Он прожил в Эшби до осени. Когда солнце покинуло наши равнины, Моктир оставил игры, побледнел, стал нежнее, воровал меньше, вставал позже, подолгу сидел в кресле, согласился сходить к леди Пистилл, стал сопровождать Друзиллу в ее походах к пастору и прогулкам по окрестностям, вплоть до прудов Инвернесса.

Он заболел в первые дни ноября: без сомнения, он подхватил пневмонию на болотах Упсала’О. Друзилла день и ночь сидела у изголовья его кровати, изо всех сил стараясь развлечь его; но он больше не смеялся, только улыбался иногда. Откинувшись на подушки, положив слабые руки на расшитое покрывало, он пристально смотрел на покрытое дождевыми струями окно, на дубовые стеновые панели, на которых сверкали блики от горящих в камине дров, на золоченых ангелочков старинных ваз, на пасторали гобеленов. Иногда слеза, выскользнув жемчужиной из-под ресниц, скатывалась по его щеке.

Он уже почти не говорил, только гладил рассеянной жаркой ладонью белых кроликов и горлиц, которых я ему приносил, и качал головой, когда Друзилла подносила к его синеватым губам сочный плод.

В солнечные дни мы выносили его на террасу. Эдвард привязался к нему, как и ко всему, что любила его хозяйка. Рука больного свешивалась с шезлонга; Эдвард порой бережно поднимал ее и подносил к своим губам; однажды в полдень его глаза при этом встретились с глазами Друзиллы; он осторожно положил руку больного на одеяло.

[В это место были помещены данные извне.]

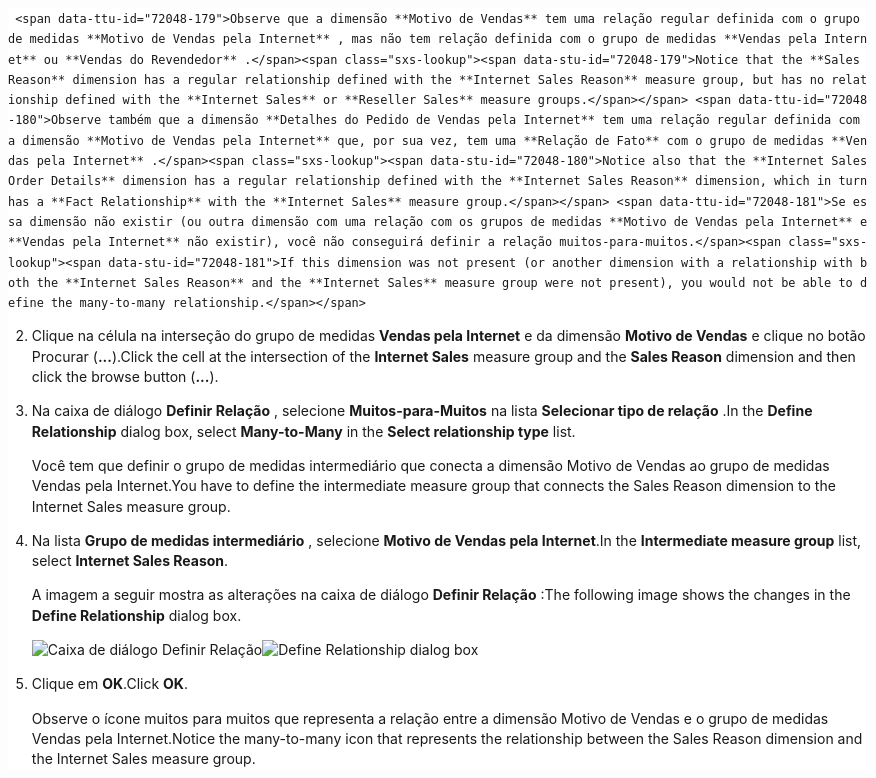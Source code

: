      <span data-ttu-id="72048-179">Observe que a dimensão **Motivo de Vendas** tem uma relação regular definida com o grupo de medidas **Motivo de Vendas pela Internet** , mas não tem relação definida com o grupo de medidas **Vendas pela Internet** ou **Vendas do Revendedor** .</span><span class="sxs-lookup"><span data-stu-id="72048-179">Notice that the **Sales Reason** dimension has a regular relationship defined with the **Internet Sales Reason** measure group, but has no relationship defined with the **Internet Sales** or **Reseller Sales** measure groups.</span></span> <span data-ttu-id="72048-180">Observe também que a dimensão **Detalhes do Pedido de Vendas pela Internet** tem uma relação regular definida com a dimensão **Motivo de Vendas pela Internet** que, por sua vez, tem uma **Relação de Fato** com o grupo de medidas **Vendas pela Internet** .</span><span class="sxs-lookup"><span data-stu-id="72048-180">Notice also that the **Internet Sales Order Details** dimension has a regular relationship defined with the **Internet Sales Reason** dimension, which in turn has a **Fact Relationship** with the **Internet Sales** measure group.</span></span> <span data-ttu-id="72048-181">Se essa dimensão não existir (ou outra dimensão com uma relação com os grupos de medidas **Motivo de Vendas pela Internet** e **Vendas pela Internet** não existir), você não conseguirá definir a relação muitos-para-muitos.</span><span class="sxs-lookup"><span data-stu-id="72048-181">If this dimension was not present (or another dimension with a relationship with both the **Internet Sales Reason** and the **Internet Sales** measure group were not present), you would not be able to define the many-to-many relationship.</span></span>

2.  <span data-ttu-id="72048-182">Clique na célula na interseção do grupo de medidas **Vendas pela Internet** e da dimensão **Motivo de Vendas** e clique no botão Procurar (**...**).</span><span class="sxs-lookup"><span data-stu-id="72048-182">Click the cell at the intersection of the **Internet Sales** measure group and the **Sales Reason** dimension and then click the browse button (**...**).</span></span>

3.  <span data-ttu-id="72048-183">Na caixa de diálogo **Definir Relação** , selecione **Muitos-para-Muitos** na lista **Selecionar tipo de relação** .</span><span class="sxs-lookup"><span data-stu-id="72048-183">In the **Define Relationship** dialog box, select **Many-to-Many** in the **Select relationship type** list.</span></span>

     <span data-ttu-id="72048-184">Você tem que definir o grupo de medidas intermediário que conecta a dimensão Motivo de Vendas ao grupo de medidas Vendas pela Internet.</span><span class="sxs-lookup"><span data-stu-id="72048-184">You have to define the intermediate measure group that connects the Sales Reason dimension to the Internet Sales measure group.</span></span>

4.  <span data-ttu-id="72048-185">Na lista **Grupo de medidas intermediário** , selecione **Motivo de Vendas pela Internet**.</span><span class="sxs-lookup"><span data-stu-id="72048-185">In the **Intermediate measure group** list, select **Internet Sales Reason**.</span></span>

     <span data-ttu-id="72048-186">A imagem a seguir mostra as alterações na caixa de diálogo **Definir Relação** :</span><span class="sxs-lookup"><span data-stu-id="72048-186">The following image shows the changes in the **Define Relationship** dialog box.</span></span>

     <span data-ttu-id="72048-187">![Caixa de diálogo Definir Relação](../../2014/tutorials/media/l5-many-to-many-3.gif "Caixa de diálogo Definir Relação")</span><span class="sxs-lookup"><span data-stu-id="72048-187">![Define Relationship dialog box](../../2014/tutorials/media/l5-many-to-many-3.gif "Define Relationship dialog box")</span></span>

5.  <span data-ttu-id="72048-188">Clique em **OK**.</span><span class="sxs-lookup"><span data-stu-id="72048-188">Click **OK**.</span></span>

     <span data-ttu-id="72048-189">Observe o ícone muitos para muitos que representa a relação entre a dimensão Motivo de Vendas e o grupo de medidas Vendas pela Internet.</span><span class="sxs-lookup"><span data-stu-id="72048-189">Notice the many-to-many icon that represents the relationship between the Sales Reason dimension and the Internet Sales measure group.</span></span>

— Эдвард, почему вы так на меня посмотрели?

— Но, мадам…

— Что это вам пришло в голову целовать ему руку?

— Мне стыдно, мадам.

— Вы не мужчина, Эдвард. Этот ребенок больше мужчина, чем вы. Мне говорили, что вы не ладите с другими слугами.

— Мадам…

— Да, Эдвард, говорят, что вы неучтивы с горничными. Вы их боитесь?

— Как будет угодно мадам…

Покраснев, он встал со стула и ушел в салон. Друзилла, посмотрев на меня, провела ладонью по затылку Моктира.

— Зачем вы его мучаете? — спросил я, не поднимая глаз.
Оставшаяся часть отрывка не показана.